Ali’s Supporting Actor win for Green Book showcased his ability to make minimal moves with maximum impact. Instead of overplaying emotions, he lets them simmer before landing with impact onscreen. The Globes recognized that kind of restraint as its own form of power.

8. Whoopi Goldberg

Goldberg has range in the truest sense: she won Best Actress (Drama) for The Color Purple and later won Supporting Actress for Ghost. Two completely different lanes, both unmistakably her: Comedic timing, emotional clarity, and star charisma all at once.

9. Jamie Foxx

Foxx’s win for Ray (Best Actor in a musical/comedy category) captured a moment when his talent stopped being a “he can do it all” talking point and became awards reality. He turned musicianship, transformation, and leading-man weight into one performance people still reference.

10. Octavia Spencer

Spencer’s Supporting Actress win for The Help crowned a performance built on detail, including every look, pause, and punchline. That Golden Globe win marked the moment her “scene-stealer” reputation turned into major awards hardware.

11. Eddie Murphy

Murphy has both the hardware and the lifetime-achievement flowers.
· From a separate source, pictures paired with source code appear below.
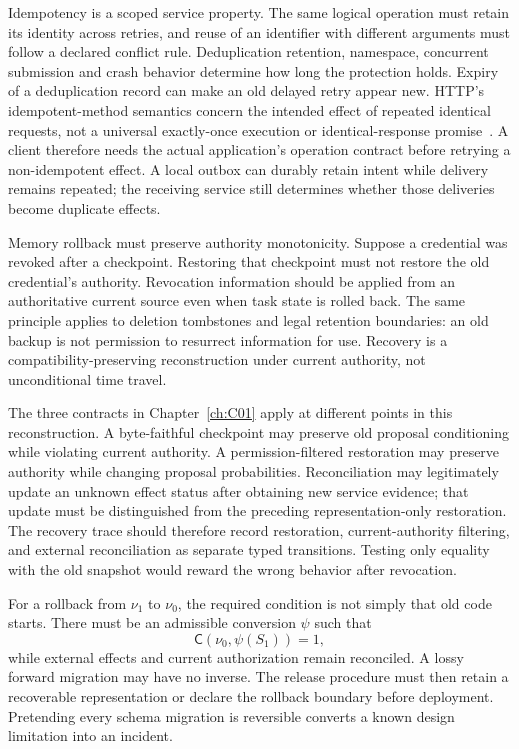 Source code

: Idempotency is a scoped service property. The same logical operation must retain its identity across retries, and reuse of an identifier with different arguments must follow a declared conflict rule. Deduplication retention, namespace, concurrent submission and crash behavior determine how long the protection holds. Expiry of a deduplication record can make an old delayed retry appear new. HTTP's idempotent-method semantics concern the intended effect of repeated identical requests, not a universal exactly-once execution or identical-response promise~\cite{cumulative_c_http9110}. A client therefore needs the actual application's operation contract before retrying a non-idempotent effect. A local outbox can durably retain intent while delivery remains repeated; the receiving service still determines whether those deliveries become duplicate effects.

Memory rollback must preserve authority monotonicity. Suppose a credential was revoked after a checkpoint. Restoring that checkpoint must not restore the old credential's authority. Revocation information should be applied from an authoritative current source even when task state is rolled back. The same principle applies to deletion tombstones and legal retention boundaries: an old backup is not permission to resurrect information for use. Recovery is a compatibility-preserving reconstruction under current authority, not unconditional time travel.

The three contracts in Chapter~\ref{ch:C01} apply at different points in this reconstruction. A byte-faithful checkpoint may preserve old proposal conditioning while violating current authority. A permission-filtered restoration may preserve authority while changing proposal probabilities. Reconciliation may legitimately update an unknown effect status after obtaining new service evidence; that update must be distinguished from the preceding representation-only restoration. The recovery trace should therefore record restoration, current-authority filtering, and external reconciliation as separate typed transitions. Testing only equality with the old snapshot would reward the wrong behavior after revocation.

For a rollback from $\nu_1$ to $\nu_0$, the required condition is not simply that old code starts. There must be an admissible conversion $\psi$ such that
\begin{equation}
 \mathsf C(\nu_0,\psi(S_1))=1,
\end{equation}
while external effects and current authorization remain reconciled. A lossy forward migration may have no inverse. The release procedure must then retain a recoverable representation or declare the rollback boundary before deployment. Pretending every schema migration is reversible converts a known design limitation into an incident.



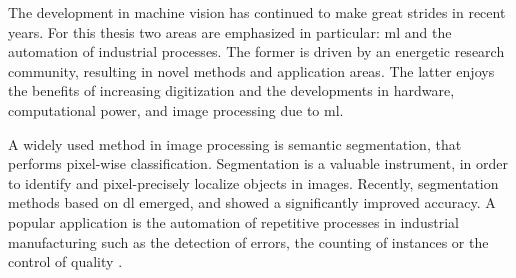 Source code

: 


The development in machine vision has continued to make great strides in recent years. 
For this thesis two areas are emphasized in particular: \gls{ml} and the automation of industrial processes.
The former is driven by an energetic research community, resulting in novel methods and application areas.
The latter enjoys the benefits of increasing digitization and the developments in hardware, computational power, and image processing due to \gls{ml}.


A widely used method in image processing is semantic segmentation, that performs pixel-wise classification.
Segmentation is a valuable instrument, in order to identify and pixel-precisely localize objects in images.
Recently, segmentation methods based on \gls{dl} emerged, and showed a significantly improved accuracy.
A popular application is the automation of repetitive processes in industrial manufacturing such as the detection of errors, the counting of instances or the control of quality \cite{Rah19-IoT} \cite{Chen19-AnomalyDetectionManufacturing}.

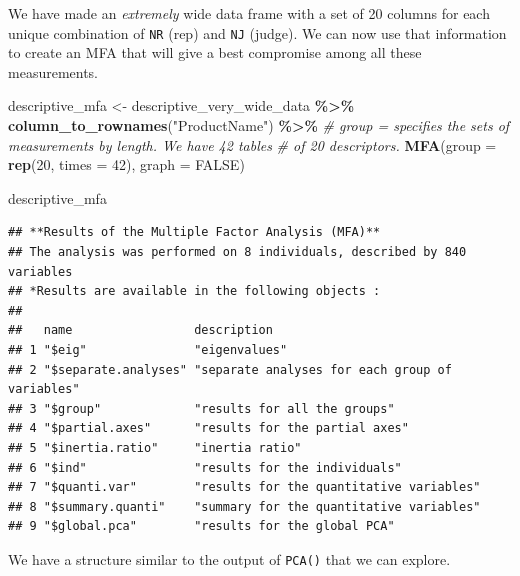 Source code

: \documentclass[
]{book}
\newenvironment{Shaded}{\begin{snugshade}}{\end{snugshade}}
\newcommand{\AttributeTok}[1]{\textcolor[rgb]{0.13,0.29,0.53}{#1}}
\newcommand{\CommentTok}[1]{\textcolor[rgb]{0.56,0.35,0.01}{\textit{#1}}}
\newcommand{\ConstantTok}[1]{\textcolor[rgb]{0.56,0.35,0.01}{#1}}
\newcommand{\DecValTok}[1]{\textcolor[rgb]{0.00,0.00,0.81}{#1}}
\newcommand{\FunctionTok}[1]{\textcolor[rgb]{0.13,0.29,0.53}{\textbf{#1}}}
\newcommand{\NormalTok}[1]{#1}
\newcommand{\OtherTok}[1]{\textcolor[rgb]{0.56,0.35,0.01}{#1}}
\newcommand{\SpecialCharTok}[1]{\textcolor[rgb]{0.81,0.36,0.00}{\textbf{#1}}}
\newcommand{\StringTok}[1]{\textcolor[rgb]{0.31,0.60,0.02}{#1}}
\begin{document}
We have made an \emph{extremely} wide data frame with a set of 20 columns for each unique combination of \texttt{NR} (rep) and \texttt{NJ} (judge). We can now use that information to create an MFA that will give a best compromise among all these measurements.

\begin{Shaded}
\begin{Highlighting}[]
\NormalTok{descriptive\_mfa }\OtherTok{\textless{}{-}}\NormalTok{ descriptive\_very\_wide\_data }\SpecialCharTok{\%\textgreater{}\%}
  \FunctionTok{column\_to\_rownames}\NormalTok{(}\StringTok{"ProductName"}\NormalTok{) }\SpecialCharTok{\%\textgreater{}\%}
  \CommentTok{\# \textasciigrave{}group = \textasciigrave{} specifies the sets of measurements by length.  We have 42 tables}
  \CommentTok{\# of 20 descriptors.}
  \FunctionTok{MFA}\NormalTok{(}\AttributeTok{group =} \FunctionTok{rep}\NormalTok{(}\DecValTok{20}\NormalTok{, }\AttributeTok{times =} \DecValTok{42}\NormalTok{), }\AttributeTok{graph =} \ConstantTok{FALSE}\NormalTok{)}

\NormalTok{descriptive\_mfa}
\end{Highlighting}
\end{Shaded}

\begin{verbatim}
## **Results of the Multiple Factor Analysis (MFA)**
## The analysis was performed on 8 individuals, described by 840 variables
## *Results are available in the following objects :
## 
##   name                 description                                    
## 1 "$eig"               "eigenvalues"                                  
## 2 "$separate.analyses" "separate analyses for each group of variables"
## 3 "$group"             "results for all the groups"                   
## 4 "$partial.axes"      "results for the partial axes"                 
## 5 "$inertia.ratio"     "inertia ratio"                                
## 6 "$ind"               "results for the individuals"                  
## 7 "$quanti.var"        "results for the quantitative variables"       
## 8 "$summary.quanti"    "summary for the quantitative variables"       
## 9 "$global.pca"        "results for the global PCA"
\end{verbatim}

We have a structure similar to the output of \texttt{PCA()} that we can explore.

\begin{Shaded}
\end{Shaded}
\end{document}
He won Supporting Actor for Dreamgirls, then later received the Cecil B. DeMille Award. It’s a clean summary of his impact, which includes being a box-office force, cultural icon, and (simply put) a legit thespian.

12. Chadwick Boseman

Boseman’s posthumous win for Best Actor (Drama) for Ma Rainey’s Black Bottom hit like a collective salute. While this was for a specific performance, the late actor’s career balanced blockbuster symbolism with deliberate, craft-first choices in biopics and stage-to-screen work.

13. Sterling K. Brown

Brown’s win for “This Is Us” (TV drama acting category) marked a modern TV milestone as a performance that made vulnerability feel strong, not soft. He brought high-level emotional chops to network TV and made it feel like must-watch programming.

14. Oprah Winfrey

Oprah Winfrey’s Cecil B. DeMille Award win honors a career that’s bigger than a single lane: On-camera icon, producer, and cultural architect. The Globes officially list her as the 2018 recipient, putting her in a lineage of game-changers recognized for shaping entertainment itself.

15. Denzel Washington

The famed actor has multiple Globe wins across decades, plus a DeMille honor. His Golden Globes profile notes two wins and the 2016 Cecil B. DeMille Award, all of which solidify his role as both a superstar and a standard-bearer.

16. Sidney Poitier

Poitier’s legacy sits at the foundation. Golden Globes coverage notes him as the first Black artist to win Best Actor (for Lilies of the Field, 1964) and the first African American to receive the Cecil B. DeMille Award — early milestones that still echo through award-season history.

17. Ryan Coogler

Coogler’s Sinners landed major Golden Globes recognition in 2026, including Cinematic and Box Office Achievement as a win for the film, with additional high-profile nominations credited to him (director/screenplay). It’s a reminder that Black creative control — writing, directing, producing — can also be the headline.